Try it> Once the images are set aside, write out the rest of the records exactly.

[Stored records]
======

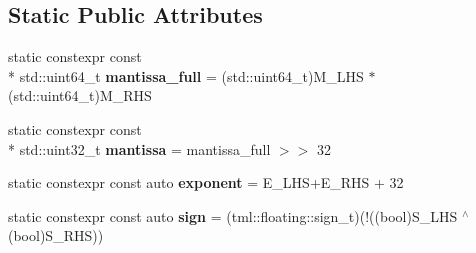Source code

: \subsection*{Static Public Attributes}
\begin{DoxyCompactItemize}
\item 
\hypertarget{structtml_1_1mul_3_01tml_1_1floating_1_1number_3_01_s___l_h_s_00_01_e___l_h_s_00_01_m___l_h_s_01ac138e7545479133819191251e8549d2_a1bc81a9d2c3654ee6aea043aa54cfee1}{static constexpr const \\*
std\+::uint64\+\_\+t {\bfseries mantissa\+\_\+full} = (std\+::uint64\+\_\+t)M\+\_\+\+L\+H\+S $\ast$ (std\+::uint64\+\_\+t)M\+\_\+\+R\+H\+S}\label{structtml_1_1mul_3_01tml_1_1floating_1_1number_3_01_s___l_h_s_00_01_e___l_h_s_00_01_m___l_h_s_01ac138e7545479133819191251e8549d2_a1bc81a9d2c3654ee6aea043aa54cfee1}

\item 
\hypertarget{structtml_1_1mul_3_01tml_1_1floating_1_1number_3_01_s___l_h_s_00_01_e___l_h_s_00_01_m___l_h_s_01ac138e7545479133819191251e8549d2_a0741aba21a96d0fe85de62247af94f7a}{static constexpr const \\*
std\+::uint32\+\_\+t {\bfseries mantissa} = mantissa\+\_\+full $>$$>$ 32}\label{structtml_1_1mul_3_01tml_1_1floating_1_1number_3_01_s___l_h_s_00_01_e___l_h_s_00_01_m___l_h_s_01ac138e7545479133819191251e8549d2_a0741aba21a96d0fe85de62247af94f7a}

\item 
\hypertarget{structtml_1_1mul_3_01tml_1_1floating_1_1number_3_01_s___l_h_s_00_01_e___l_h_s_00_01_m___l_h_s_01ac138e7545479133819191251e8549d2_a7dec9adba1eaf3f9d6a5a819b855bac3}{static constexpr const auto {\bfseries exponent} = E\+\_\+\+L\+H\+S+E\+\_\+\+R\+H\+S + 32}\label{structtml_1_1mul_3_01tml_1_1floating_1_1number_3_01_s___l_h_s_00_01_e___l_h_s_00_01_m___l_h_s_01ac138e7545479133819191251e8549d2_a7dec9adba1eaf3f9d6a5a819b855bac3}

\item 
\hypertarget{structtml_1_1mul_3_01tml_1_1floating_1_1number_3_01_s___l_h_s_00_01_e___l_h_s_00_01_m___l_h_s_01ac138e7545479133819191251e8549d2_af4ad1eee5825988ec83550957eaf5c8a}{static constexpr const auto {\bfseries sign} = (tml\+::floating\+::sign\+\_\+t)(!((bool)S\+\_\+\+L\+H\+S $^\wedge$ (bool)S\+\_\+\+R\+H\+S))}\label{structtml_1_1mul_3_01tml_1_1floating_1_1number_3_01_s___l_h_s_00_01_e___l_h_s_00_01_m___l_h_s_01ac138e7545479133819191251e8549d2_af4ad1eee5825988ec83550957eaf5c8a}

\end{DoxyCompactItemize}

======

Result for this exercise>
Source code

: \subsection*{Static Public Attributes}
\begin{DoxyCompactItemize}
\item 
\hypertarget{structtml_1_1mul_3_01tml_1_1floating_1_1number_3_01_s___l_h_s_00_01_e___l_h_s_00_01_m___l_h_s_01ac138e7545479133819191251e8549d2_a1bc81a9d2c3654ee6aea043aa54cfee1}{static constexpr const \\*
std\+::uint64\+\_\+t {\bfseries mantissa\+\_\+full} = (std\+::uint64\+\_\+t)M\+\_\+\+L\+H\+S $\ast$ (std\+::uint64\+\_\+t)M\+\_\+\+R\+H\+S}\label{structtml_1_1mul_3_01tml_1_1floating_1_1number_3_01_s___l_h_s_00_01_e___l_h_s_00_01_m___l_h_s_01ac138e7545479133819191251e8549d2_a1bc81a9d2c3654ee6aea043aa54cfee1}

\item 
\hypertarget{structtml_1_1mul_3_01tml_1_1floating_1_1number_3_01_s___l_h_s_00_01_e___l_h_s_00_01_m___l_h_s_01ac138e7545479133819191251e8549d2_a0741aba21a96d0fe85de62247af94f7a}{static constexpr const \\*
std\+::uint32\+\_\+t {\bfseries mantissa} = mantissa\+\_\+full $>$$>$ 32}\label{structtml_1_1mul_3_01tml_1_1floating_1_1number_3_01_s___l_h_s_00_01_e___l_h_s_00_01_m___l_h_s_01ac138e7545479133819191251e8549d2_a0741aba21a96d0fe85de62247af94f7a}

\item 
\hypertarget{structtml_1_1mul_3_01tml_1_1floating_1_1number_3_01_s___l_h_s_00_01_e___l_h_s_00_01_m___l_h_s_01ac138e7545479133819191251e8549d2_a7dec9adba1eaf3f9d6a5a819b855bac3}{static constexpr const auto {\bfseries exponent} = E\+\_\+\+L\+H\+S+E\+\_\+\+R\+H\+S + 32}\label{structtml_1_1mul_3_01tml_1_1floating_1_1number_3_01_s___l_h_s_00_01_e___l_h_s_00_01_m___l_h_s_01ac138e7545479133819191251e8549d2_a7dec9adba1eaf3f9d6a5a819b855bac3}

\item 
\hypertarget{structtml_1_1mul_3_01tml_1_1floating_1_1number_3_01_s___l_h_s_00_01_e___l_h_s_00_01_m___l_h_s_01ac138e7545479133819191251e8549d2_af4ad1eee5825988ec83550957eaf5c8a}{static constexpr const auto {\bfseries sign} = (tml\+::floating\+::sign\+\_\+t)(!((bool)S\+\_\+\+L\+H\+S $^\wedge$ (bool)S\+\_\+\+R\+H\+S))}\label{structtml_1_1mul_3_01tml_1_1floating_1_1number_3_01_s___l_h_s_00_01_e___l_h_s_00_01_m___l_h_s_01ac138e7545479133819191251e8549d2_af4ad1eee5825988ec83550957eaf5c8a}

\end{DoxyCompactItemize}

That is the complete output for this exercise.